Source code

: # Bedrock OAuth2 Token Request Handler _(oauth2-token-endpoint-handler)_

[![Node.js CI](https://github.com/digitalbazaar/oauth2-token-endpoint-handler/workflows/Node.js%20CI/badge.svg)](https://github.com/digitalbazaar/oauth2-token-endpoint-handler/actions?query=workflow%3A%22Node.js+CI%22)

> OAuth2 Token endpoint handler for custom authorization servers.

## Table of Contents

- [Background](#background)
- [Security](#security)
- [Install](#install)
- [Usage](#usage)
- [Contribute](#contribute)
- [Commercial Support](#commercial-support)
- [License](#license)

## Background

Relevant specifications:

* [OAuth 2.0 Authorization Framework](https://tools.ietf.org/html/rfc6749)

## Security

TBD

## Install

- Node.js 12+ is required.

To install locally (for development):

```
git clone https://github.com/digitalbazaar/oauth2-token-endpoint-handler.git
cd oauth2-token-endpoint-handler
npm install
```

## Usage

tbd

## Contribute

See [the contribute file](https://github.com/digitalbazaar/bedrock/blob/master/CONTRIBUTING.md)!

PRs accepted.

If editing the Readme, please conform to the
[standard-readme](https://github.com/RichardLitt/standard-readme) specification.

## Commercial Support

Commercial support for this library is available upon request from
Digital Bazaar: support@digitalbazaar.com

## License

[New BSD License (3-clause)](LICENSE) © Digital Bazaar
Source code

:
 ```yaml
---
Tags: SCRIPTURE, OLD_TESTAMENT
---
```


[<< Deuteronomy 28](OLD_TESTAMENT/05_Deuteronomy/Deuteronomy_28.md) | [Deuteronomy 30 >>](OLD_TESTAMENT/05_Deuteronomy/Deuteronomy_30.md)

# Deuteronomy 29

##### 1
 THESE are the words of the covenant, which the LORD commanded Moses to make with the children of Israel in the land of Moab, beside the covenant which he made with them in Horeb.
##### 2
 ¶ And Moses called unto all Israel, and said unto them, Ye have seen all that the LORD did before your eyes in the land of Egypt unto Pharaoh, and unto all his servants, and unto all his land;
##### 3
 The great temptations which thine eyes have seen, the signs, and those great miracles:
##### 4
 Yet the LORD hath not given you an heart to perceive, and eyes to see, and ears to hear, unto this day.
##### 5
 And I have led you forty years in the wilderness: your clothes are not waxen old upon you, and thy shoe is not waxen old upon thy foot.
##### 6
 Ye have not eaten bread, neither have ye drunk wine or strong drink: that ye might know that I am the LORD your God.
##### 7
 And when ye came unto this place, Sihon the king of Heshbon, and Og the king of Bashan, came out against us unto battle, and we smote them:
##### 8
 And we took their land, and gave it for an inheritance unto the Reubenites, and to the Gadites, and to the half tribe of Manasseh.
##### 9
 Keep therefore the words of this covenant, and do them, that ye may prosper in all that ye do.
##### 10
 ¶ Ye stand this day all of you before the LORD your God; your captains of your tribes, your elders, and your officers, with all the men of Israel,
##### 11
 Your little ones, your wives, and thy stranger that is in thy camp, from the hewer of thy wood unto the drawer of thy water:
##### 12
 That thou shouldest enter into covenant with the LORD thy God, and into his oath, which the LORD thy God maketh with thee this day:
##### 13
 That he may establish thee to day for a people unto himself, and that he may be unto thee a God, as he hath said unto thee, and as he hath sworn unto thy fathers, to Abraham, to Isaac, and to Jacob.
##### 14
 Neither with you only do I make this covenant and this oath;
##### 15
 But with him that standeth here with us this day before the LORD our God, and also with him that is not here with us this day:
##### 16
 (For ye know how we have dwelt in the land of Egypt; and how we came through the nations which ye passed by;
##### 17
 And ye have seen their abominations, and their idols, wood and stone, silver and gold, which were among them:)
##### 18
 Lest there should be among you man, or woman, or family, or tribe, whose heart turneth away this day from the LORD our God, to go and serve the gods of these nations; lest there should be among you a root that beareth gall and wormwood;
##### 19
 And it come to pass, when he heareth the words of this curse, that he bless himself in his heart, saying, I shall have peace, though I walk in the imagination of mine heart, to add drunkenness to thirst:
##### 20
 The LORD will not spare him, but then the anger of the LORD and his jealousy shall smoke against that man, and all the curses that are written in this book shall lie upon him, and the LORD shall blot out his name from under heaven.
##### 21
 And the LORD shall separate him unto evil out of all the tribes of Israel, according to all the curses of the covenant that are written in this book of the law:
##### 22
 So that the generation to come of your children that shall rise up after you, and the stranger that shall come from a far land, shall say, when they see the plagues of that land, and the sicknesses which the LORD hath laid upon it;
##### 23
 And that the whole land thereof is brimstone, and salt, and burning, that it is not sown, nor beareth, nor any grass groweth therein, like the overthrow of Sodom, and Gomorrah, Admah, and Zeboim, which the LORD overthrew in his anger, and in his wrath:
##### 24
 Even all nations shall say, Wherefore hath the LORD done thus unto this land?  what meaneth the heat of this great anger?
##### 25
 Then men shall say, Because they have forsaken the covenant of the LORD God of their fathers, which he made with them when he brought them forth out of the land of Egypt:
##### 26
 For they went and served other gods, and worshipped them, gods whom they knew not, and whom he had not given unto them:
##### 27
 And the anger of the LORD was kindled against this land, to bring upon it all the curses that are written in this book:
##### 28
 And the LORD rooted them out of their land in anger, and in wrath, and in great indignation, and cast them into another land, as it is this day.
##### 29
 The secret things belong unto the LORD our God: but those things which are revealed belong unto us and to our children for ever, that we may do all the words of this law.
——————
To do: Copy task. Give back the whole listing exactly as written.

Result for this task:
Source code

: # Bedrock OAuth2 Token Request Handler _(oauth2-token-endpoint-handler)_

[![Node.js CI](https://github.com/digitalbazaar/oauth2-token-endpoint-handler/workflows/Node.js%20CI/badge.svg)](https://github.com/digitalbazaar/oauth2-token-endpoint-handler/actions?query=workflow%3A%22Node.js+CI%22)

> OAuth2 Token endpoint handler for custom authorization servers.

## Table of Contents

- [Background](#background)
- [Security](#security)
- [Install](#install)
- [Usage](#usage)
- [Contribute](#contribute)
- [Commercial Support](#commercial-support)
- [License](#license)

## Background

Relevant specifications:

* [OAuth 2.0 Authorization Framework](https://tools.ietf.org/html/rfc6749)

## Security

TBD

## Install

- Node.js 12+ is required.

To install locally (for development):

```
git clone https://github.com/digitalbazaar/oauth2-token-endpoint-handler.git
cd oauth2-token-endpoint-handler
npm install
```

## Usage

tbd

## Contribute

See [the contribute file](https://github.com/digitalbazaar/bedrock/blob/master/CONTRIBUTING.md)!

PRs accepted.

If editing the Readme, please conform to the
[standard-readme](https://github.com/RichardLitt/standard-readme) specification.

## Commercial Support

Commercial support for this library is available upon request from
Digital Bazaar: support@digitalbazaar.com

## License

[New BSD License (3-clause)](LICENSE) © Digital Bazaar
Source code

:
 ```yaml
---
Tags: SCRIPTURE, OLD_TESTAMENT
---
```


[<< Deuteronomy 28](OLD_TESTAMENT/05_Deuteronomy/Deuteronomy_28.md) | [Deuteronomy 30 >>](OLD_TESTAMENT/05_Deuteronomy/Deuteronomy_30.md)

# Deuteronomy 29

##### 1
 THESE are the words of the covenant, which the LORD commanded Moses to make with the children of Israel in the land of Moab, beside the covenant which he made with them in Horeb.
##### 2
 ¶ And Moses called unto all Israel, and said unto them, Ye have seen all that the LORD did before your eyes in the land of Egypt unto Pharaoh, and unto all his servants, and unto all his land;
##### 3
 The great temptations which thine eyes have seen, the signs, and those great miracles:
##### 4
 Yet the LORD hath not given you an heart to perceive, and eyes to see, and ears to hear, unto this day.
##### 5
 And I have led you forty years in the wilderness: your clothes are not waxen old upon you, and thy shoe is not waxen old upon thy foot.
##### 6
 Ye have not eaten bread, neither have ye drunk wine or strong drink: that ye might know that I am the LORD your God.
##### 7
 And when ye came unto this place, Sihon the king of Heshbon, and Og the king of Bashan, came out against us unto battle, and we smote them:
##### 8
 And we took their land, and gave it for an inheritance unto the Reubenites, and to the Gadites, and to the half tribe of Manasseh.
##### 9
 Keep therefore the words of this covenant, and do them, that ye may prosper in all that ye do.
##### 10
 ¶ Ye stand this day all of you before the LORD your God; your captains of your tribes, your elders, and your officers, with all the men of Israel,
##### 11
 Your little ones, your wives, and thy stranger that is in thy camp, from the hewer of thy wood unto the drawer of thy water:
##### 12
 That thou shouldest enter into covenant with the LORD thy God, and into his oath, which the LORD thy God maketh with thee this day:
##### 13
 That he may establish thee to day for a people unto himself, and that he may be unto thee a God, as he hath said unto thee, and as he hath sworn unto thy fathers, to Abraham, to Isaac, and to Jacob.
##### 14
 Neither with you only do I make this covenant and this oath;
##### 15
 But with him that standeth here with us this day before the LORD our God, and also with him that is not here with us this day:
##### 16
 (For ye know how we have dwelt in the land of Egypt; and how we came through the nations which ye passed by;
##### 17
 And ye have seen their abominations, and their idols, wood and stone, silver and gold, which were among them:)
##### 18
 Lest there should be among you man, or woman, or family, or tribe, whose heart turneth away this day from the LORD our God, to go and serve the gods of these nations; lest there should be among you a root that beareth gall and wormwood;
##### 19
 And it come to pass, when he heareth the words of this curse, that he bless himself in his heart, saying, I shall have peace, though I walk in the imagination of mine heart, to add drunkenness to thirst:
##### 20
 The LORD will not spare him, but then the anger of the LORD and his jealousy shall smoke against that man, and all the curses that are written in this book shall lie upon him, and the LORD shall blot out his name from under heaven.
##### 21
 And the LORD shall separate him unto evil out of all the tribes of Israel, according to all the curses of the covenant that are written in this book of the law:
##### 22
 So that the generation to come of your children that shall rise up after you, and the stranger that shall come from a far land, shall say, when they see the plagues of that land, and the sicknesses which the LORD hath laid upon it;
##### 23
 And that the whole land thereof is brimstone, and salt, and burning, that it is not sown, nor beareth, nor any grass groweth therein, like the overthrow of Sodom, and Gomorrah, Admah, and Zeboim, which the LORD overthrew in his anger, and in his wrath:
##### 24
 Even all nations shall say, Wherefore hath the LORD done thus unto this land?  what meaneth the heat of this great anger?
##### 25
 Then men shall say, Because they have forsaken the covenant of the LORD God of their fathers, which he made with them when he brought them forth out of the land of Egypt:
##### 26
 For they went and served other gods, and worshipped them, gods whom they knew not, and whom he had not given unto them:
##### 27
 And the anger of the LORD was kindled against this land, to bring upon it all the curses that are written in this book:
##### 28
 And the LORD rooted them out of their land in anger, and in wrath, and in great indignation, and cast them into another land, as it is this day.
##### 29
 The secret things belong unto the LORD our God: but those things which are revealed belong unto us and to our children for ever, that we may do all the words of this law.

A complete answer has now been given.